Vincent James, Louisville Metro's chief of community building, said the city will likely resume risk assessments of encampments this week, and begin posting 21-day notices of clearing encampments "when warranted due to health and/or safety concerns."
In March, city officials said camps near Wayside Christian Mission and Louisville Muhammad Ali International Airport would be cleaned but not cleared out as the city followed the CDC's shelter-in-place guidelines.
The CDC said, "Clearing encampments can cause people to disperse throughout the community and break connections with service providers. This increases the potential for infectious disease spread."
"During the height of the COVID pandemic, the city observed shelter-in-place guidelines — cleaning but not clearing, in order to mitigate the spread of the virus and to help facilitate the distribution of vaccines," the city said. "Since then, conditions at several camps have deteriorated, creating health and safety concerns."
Officials said the Metro Core Assessment team will join with nonprofit and volunteer outreach groups to address concerns at specific camps and connect residents with supportive services.
James also shared a four-phase plan for addressing the city's homelessness, including:
- A new initiative that establishes and manages an area that would provide a "Safe Space Outdoors," including wrap-around services designed to help people experiencing homelessness find sustainable housing;
- A transitional housing effort, possibly in a hotel setting, that would offer a quick transition to indoor housing;
- More permanent supportive housing options developed in partnership with service providers and
- Increased funding for affordable housing.
"Our intention anytime we encounter a person experiencing homelessness is to get them off the street, into a shelter and on a path to permanent, supportive housing," James said. "But there is no one-size-fits-all solution."
Mayor Greg Fischer’s team says it'll consider using American Rescue Plan funds to open up more affordable housing space.
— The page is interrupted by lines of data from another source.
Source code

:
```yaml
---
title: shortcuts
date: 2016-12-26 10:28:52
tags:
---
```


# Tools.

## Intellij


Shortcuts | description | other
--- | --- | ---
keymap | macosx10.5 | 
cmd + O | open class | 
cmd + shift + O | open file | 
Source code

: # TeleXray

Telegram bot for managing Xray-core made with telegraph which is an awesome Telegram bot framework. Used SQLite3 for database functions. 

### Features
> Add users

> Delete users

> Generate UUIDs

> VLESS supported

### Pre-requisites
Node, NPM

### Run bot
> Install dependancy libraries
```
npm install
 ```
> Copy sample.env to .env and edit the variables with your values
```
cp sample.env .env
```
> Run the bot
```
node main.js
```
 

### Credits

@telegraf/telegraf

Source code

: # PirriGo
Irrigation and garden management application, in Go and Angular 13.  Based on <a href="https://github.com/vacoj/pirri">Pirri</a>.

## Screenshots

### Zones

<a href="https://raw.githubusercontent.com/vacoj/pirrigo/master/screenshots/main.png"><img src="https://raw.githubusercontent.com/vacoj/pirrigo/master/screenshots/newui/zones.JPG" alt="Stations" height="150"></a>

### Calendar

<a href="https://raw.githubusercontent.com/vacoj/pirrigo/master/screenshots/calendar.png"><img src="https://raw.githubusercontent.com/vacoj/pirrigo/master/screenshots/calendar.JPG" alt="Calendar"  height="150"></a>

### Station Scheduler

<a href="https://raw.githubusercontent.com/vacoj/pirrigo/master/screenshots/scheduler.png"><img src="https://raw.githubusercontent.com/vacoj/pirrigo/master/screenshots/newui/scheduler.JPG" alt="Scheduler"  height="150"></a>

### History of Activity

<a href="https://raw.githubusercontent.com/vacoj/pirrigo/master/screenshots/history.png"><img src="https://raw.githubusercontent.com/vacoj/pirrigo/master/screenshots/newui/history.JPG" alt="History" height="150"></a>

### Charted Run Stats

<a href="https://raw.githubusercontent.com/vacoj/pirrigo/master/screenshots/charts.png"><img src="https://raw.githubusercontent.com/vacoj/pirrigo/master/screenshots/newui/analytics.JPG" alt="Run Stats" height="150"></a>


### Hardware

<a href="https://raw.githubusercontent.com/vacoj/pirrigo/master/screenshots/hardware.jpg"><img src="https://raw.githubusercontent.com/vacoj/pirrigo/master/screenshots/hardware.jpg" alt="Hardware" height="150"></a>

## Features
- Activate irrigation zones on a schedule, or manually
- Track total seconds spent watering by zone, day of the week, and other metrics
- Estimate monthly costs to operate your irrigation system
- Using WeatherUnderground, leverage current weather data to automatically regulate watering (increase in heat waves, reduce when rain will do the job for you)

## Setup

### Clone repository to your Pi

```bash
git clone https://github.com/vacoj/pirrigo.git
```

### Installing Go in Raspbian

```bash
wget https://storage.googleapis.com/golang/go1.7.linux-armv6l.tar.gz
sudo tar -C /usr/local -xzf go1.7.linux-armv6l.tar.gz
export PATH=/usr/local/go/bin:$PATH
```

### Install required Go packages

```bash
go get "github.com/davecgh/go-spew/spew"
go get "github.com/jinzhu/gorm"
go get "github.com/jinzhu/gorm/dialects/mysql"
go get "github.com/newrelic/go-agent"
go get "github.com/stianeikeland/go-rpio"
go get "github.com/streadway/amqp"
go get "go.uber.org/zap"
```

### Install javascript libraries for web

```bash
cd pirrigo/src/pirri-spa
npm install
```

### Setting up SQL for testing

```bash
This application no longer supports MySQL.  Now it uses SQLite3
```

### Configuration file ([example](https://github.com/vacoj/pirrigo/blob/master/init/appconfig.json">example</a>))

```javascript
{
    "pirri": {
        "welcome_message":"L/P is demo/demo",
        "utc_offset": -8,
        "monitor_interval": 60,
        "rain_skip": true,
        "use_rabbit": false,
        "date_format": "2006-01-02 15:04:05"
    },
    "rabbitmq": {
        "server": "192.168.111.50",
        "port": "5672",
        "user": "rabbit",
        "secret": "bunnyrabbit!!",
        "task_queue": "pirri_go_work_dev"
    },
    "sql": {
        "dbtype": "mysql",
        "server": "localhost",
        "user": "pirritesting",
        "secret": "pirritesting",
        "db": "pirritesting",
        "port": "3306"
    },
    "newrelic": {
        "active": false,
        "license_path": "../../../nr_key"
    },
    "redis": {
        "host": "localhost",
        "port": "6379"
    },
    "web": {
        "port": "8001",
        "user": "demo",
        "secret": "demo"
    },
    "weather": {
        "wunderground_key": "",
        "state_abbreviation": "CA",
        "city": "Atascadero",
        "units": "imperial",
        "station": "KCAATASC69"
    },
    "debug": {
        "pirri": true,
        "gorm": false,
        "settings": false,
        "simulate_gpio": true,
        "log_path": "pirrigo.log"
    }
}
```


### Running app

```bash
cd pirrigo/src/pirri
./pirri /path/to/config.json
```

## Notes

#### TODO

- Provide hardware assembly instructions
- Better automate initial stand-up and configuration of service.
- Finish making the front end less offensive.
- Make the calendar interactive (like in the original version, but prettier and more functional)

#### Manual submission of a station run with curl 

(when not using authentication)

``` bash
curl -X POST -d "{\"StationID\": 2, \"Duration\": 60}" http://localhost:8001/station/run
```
Fischer’s office, in partnership with Metro Council, is asking both the advocates and business leaders for their input and support as they begin implementing the four-phase plan, starting with the safe outdoor space initiative.
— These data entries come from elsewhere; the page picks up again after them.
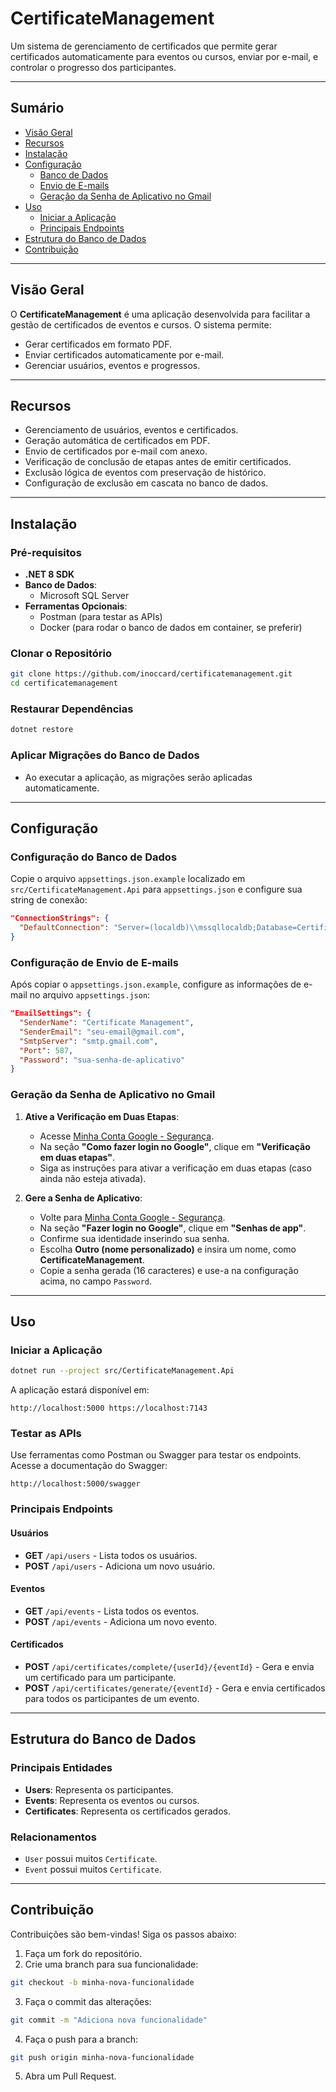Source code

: # **CertificateManagement**

Um sistema de gerenciamento de certificados que permite gerar certificados automaticamente para eventos ou cursos, enviar por e-mail, e controlar o progresso dos participantes.

---

## **Sumário**

- [Visão Geral](#visão-geral)
- [Recursos](#recursos)
- [Instalação](#instalação)
- [Configuração](#configuração)
  - [Banco de Dados](#configuração-do-banco-de-dados)
  - [Envio de E-mails](#configuração-de-envio-de-e-mails)
  - [Geração da Senha de Aplicativo no Gmail](#geração-da-senha-de-aplicativo-no-gmail)
- [Uso](#uso)
  - [Iniciar a Aplicação](#iniciar-a-aplicação)
  - [Principais Endpoints](#principais-endpoints)
- [Estrutura do Banco de Dados](#estrutura-do-banco-de-dados)
- [Contribuição](#contribuição)

---

## **Visão Geral**

O **CertificateManagement** é uma aplicação desenvolvida para facilitar a gestão de certificados de eventos e cursos. O sistema permite:

- Gerar certificados em formato PDF.
- Enviar certificados automaticamente por e-mail.
- Gerenciar usuários, eventos e progressos.

---

## **Recursos**

- Gerenciamento de usuários, eventos e certificados.
- Geração automática de certificados em PDF.
- Envio de certificados por e-mail com anexo.
- Verificação de conclusão de etapas antes de emitir certificados.
- Exclusão lógica de eventos com preservação de histórico.
- Configuração de exclusão em cascata no banco de dados.

---

## **Instalação**

### **Pré-requisitos**

- **.NET 8 SDK**
- **Banco de Dados**:
  - Microsoft SQL Server
- **Ferramentas Opcionais**:
  - Postman (para testar as APIs)
  - Docker (para rodar o banco de dados em container, se preferir)

### **Clonar o Repositório**

```bash
git clone https://github.com/inoccard/certificatemanagement.git
cd certificatemanagement
```

### **Restaurar Dependências**

```bash
dotnet restore
```

### **Aplicar Migrações do Banco de Dados**

- Ao executar a aplicação, as migrações serão aplicadas automaticamente.

---

## **Configuração**

### **Configuração do Banco de Dados**

Copie o arquivo `appsettings.json.example` localizado em `src/CertificateManagement.Api` para `appsettings.json` e configure sua string de conexão:

```json
"ConnectionStrings": {
  "DefaultConnection": "Server=(localdb)\\mssqllocaldb;Database=CertificateManagementDb;Trusted_Connection=True;"
}
```

### **Configuração de Envio de E-mails**

Após copiar o `appsettings.json.example`, configure as informações de e-mail no arquivo `appsettings.json`:

```json
"EmailSettings": {
  "SenderName": "Certificate Management",
  "SenderEmail": "seu-email@gmail.com",
  "SmtpServer": "smtp.gmail.com",
  "Port": 587,
  "Password": "sua-senha-de-aplicativo"
}
```

### **Geração da Senha de Aplicativo no Gmail**

1. **Ative a Verificação em Duas Etapas**:
   - Acesse [Minha Conta Google - Segurança](https://myaccount.google.com/security).
   - Na seção **"Como fazer login no Google"**, clique em **"Verificação em duas etapas"**.
   - Siga as instruções para ativar a verificação em duas etapas (caso ainda não esteja ativada).

2. **Gere a Senha de Aplicativo**:
   - Volte para [Minha Conta Google - Segurança](https://myaccount.google.com/security).
   - Na seção **"Fazer login no Google"**, clique em **"Senhas de app"**.
   - Confirme sua identidade inserindo sua senha.
   - Escolha **Outro (nome personalizado)** e insira um nome, como **CertificateManagement**.
   - Copie a senha gerada (16 caracteres) e use-a na configuração acima, no campo `Password`.

---

## **Uso**

### **Iniciar a Aplicação**

```bash
dotnet run --project src/CertificateManagement.Api
```

A aplicação estará disponível em:

`
http://localhost:5000
https://localhost:7143
`

### **Testar as APIs**

Use ferramentas como Postman ou Swagger para testar os endpoints. Acesse a documentação do Swagger:

`
http://localhost:5000/swagger
`

### **Principais Endpoints**

#### **Usuários**

- **GET** `/api/users` - Lista todos os usuários.
- **POST** `/api/users` - Adiciona um novo usuário.

#### **Eventos**

- **GET** `/api/events` - Lista todos os eventos.
- **POST** `/api/events` - Adiciona um novo evento.

#### **Certificados**

- **POST** `/api/certificates/complete/{userId}/{eventId}` - Gera e envia um certificado para um participante.
- **POST** `/api/certificates/generate/{eventId}` - Gera e envia certificados para todos os participantes de um evento.

---

## **Estrutura do Banco de Dados**

### **Principais Entidades**

- **Users**: Representa os participantes.
- **Events**: Representa os eventos ou cursos.
- **Certificates**: Representa os certificados gerados.

### **Relacionamentos**

- `User` possui muitos `Certificate`.
- `Event` possui muitos `Certificate`.

---

## **Contribuição**

Contribuições são bem-vindas! Siga os passos abaixo:

1. Faça um fork do repositório.
2. Crie uma branch para sua funcionalidade:

```bash
git checkout -b minha-nova-funcionalidade
```

3. Faça o commit das alterações:

```bash
git commit -m "Adiciona nova funcionalidade"
```

4. Faça o push para a branch:

```bash
git push origin minha-nova-funcionalidade
```

5. Abra um Pull Request.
The announcement was met with slightly differing reactions from city leaders.
"This is the number one crisis in the city of Louisville Kentucky," said Metro Councilman Jecorey Arthur, representing District 4. "You're telling them to go somewhere else, and the reality is they have nowhere else to go."
Councilman Arthur tells WHAS11 that without building more affordable housing space, this won't bode well.
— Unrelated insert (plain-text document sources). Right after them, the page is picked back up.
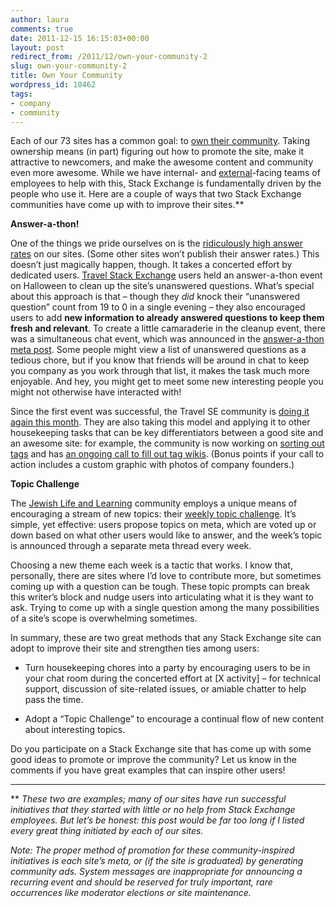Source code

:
 ```yaml
---
author: laura
comments: true
date: 2011-12-15 16:15:03+00:00
layout: post
redirect_from: /2011/12/own-your-community-2
slug: own-your-community-2
title: Own Your Community
wordpress_id: 10462
tags:
- company
- community
---
```


Each of our 73 sites has a common goal: to [own their community](http://blog.stackoverflow.com/2010/07/the-7-essential-meta-questions-of-every-beta/). Taking ownership means (in part) figuring out how to promote the site, make it attractive to newcomers, and make the awesome content and community even more awesome. While we have internal- and [external](http://blog.stackoverflow.com/2011/09/welcome-chaos/)-facing teams of employees to help with this, Stack Exchange is fundamentally driven by the people who use it. Here are a couple of ways that two Stack Exchange communities have come up with to improve their sites.**

**Answer-a-thon!**

One of the things we pride ourselves on is the [ridiculously high answer rates](http://stackexchange.com/sites?sort=percentanswered) on our sites. (Some other sites won’t publish their answer rates.) This doesn’t just magically happen, though. It takes a concerted effort by dedicated users. [Travel Stack Exchange](http://travel.stackexchange.com) users held an answer-a-thon event on Halloween to clean up the site’s unanswered questions. What’s special about this approach is that – though they _did_ knock their “unanswered question” count from 19 to 0 in a single evening – they also encouraged users to add **new information to already answered questions to keep them fresh and relevant**. To create a little camaraderie in the cleanup event, there was a simultaneous chat event, which was announced in the [answer-a-thon meta post](http://meta.travel.stackexchange.com/questions/360/halloween-answer-a-thon). Some people might view a list of unanswered questions as a tedious chore, but if you know that friends will be around in chat to keep you company as you work through that list, it makes the task much more enjoyable. And hey, you might get to meet some new interesting people you might not otherwise have interacted with!

Since the first event was successful, the Travel SE community is [doing it again this month](http://meta.travel.stackexchange.com/questions/486/next-monthly-clean-up-day). They are also taking this model and applying it to other housekeeping tasks that can be key differentiators between a good site and an awesome site: for example, the community is now working on [sorting out tags](http://meta.travel.stackexchange.com/questions/442/event-sorting-out-tags-wiki-excerpts) and has [an ongoing call to fill out tag wikis](http://meta.travel.stackexchange.com/questions/468/attn-please-help-with-tag-descriptions-if-you-have-some-spare-time). (Bonus points if your call to action includes a custom graphic with photos of company founders.)

**Topic Challenge**

The [Jewish Life and Learning](http://judaism.stackexchange.com) community employs a unique means of encouraging a stream of new topics: their [weekly topic challenge](http://meta.judaism.stackexchange.com/questions/441/weekly-topic-challenge-call-for-proposals). It’s simple, yet effective: users propose topics on meta, which are voted up or down based on what other users would like to answer, and the week’s topic is announced through a separate meta thread every week.

Choosing a new theme each week is a tactic that works. I know that, personally, there are sites where I’d love to contribute more, but sometimes coming up with a question can be tough. These topic prompts can break this writer’s block and nudge users into articulating what it is they want to ask. Trying to come up with a single question among the many possibilities of a site’s scope is overwhelming sometimes.

In summary, these are two great methods that any Stack Exchange site can adopt to improve their site and strengthen ties among users:





  * Turn housekeeping chores into a party by encouraging users to be in your chat room during the concerted effort at [X activity] – for technical support, discussion of site-related issues, or amiable chatter to help pass the time.



  * Adopt a “Topic Challenge” to encourage a continual flow of new content about interesting topics.




Do you participate on a Stack Exchange site that has come up with some good ideas to promote or improve the community? Let us know in the comments if you have great examples that can inspire other users!



* * *



** _These two are examples; many of our sites have run successful initiatives that they started with little or no help from Stack Exchange employees. But let’s be honest: this post would be far too long if I listed every great thing initiated by each of our sites._

_Note: The proper method of promotion for these community-inspired initiatives is each site’s meta, or (if the site is graduated) by generating community ads. System messages are inappropriate for announcing a recurring event and should be reserved for truly important, rare occurrences like moderator elections or site maintenance._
Meanwhile Metro Councilwoman Nicole George believes the alternative could be even worse.
"Where we draw the line is things like public right of ways, areas that are accessible to all people, and of course areas that are of risk and safety to the folks living in the camps," Councilwoman George said.
Nonprofit outreach organizations like The Forgotten Louisville gave out bags of groceries and medicine to local encampment sites on Wednesday, like they do each week. Tiny Herron leads the serve, giving them away to people living in tents across Louisville.
"The car stays loaded with supplies," Herron said. "Some people call it enabling, I just call it being a good Samaritan."
Two homeless camps right near I-264, just a few blocks part.
"I do understand that assessments do need to be made for the health and safety of the individuals in the encampment and the surrounding neighbors as well, but there's a humane way to do that," Herron said.
City leaders say they'll potentially use COVID-19 relief dollars to bridge resources to these camps, then connect them with transitional housing -- while lining up permanent ones.
"It's basically like being in a prison," said John Harrod, who helps out at encampments across the area.
But folks helping out say it's not that simple. They tell us in many cases, there are shelters. People just don't want to go.
"They don't feel safe, or they may not feel like they're treated with dignity," Herron said.
Herron says there is no one solution. She believes though there should always be many options.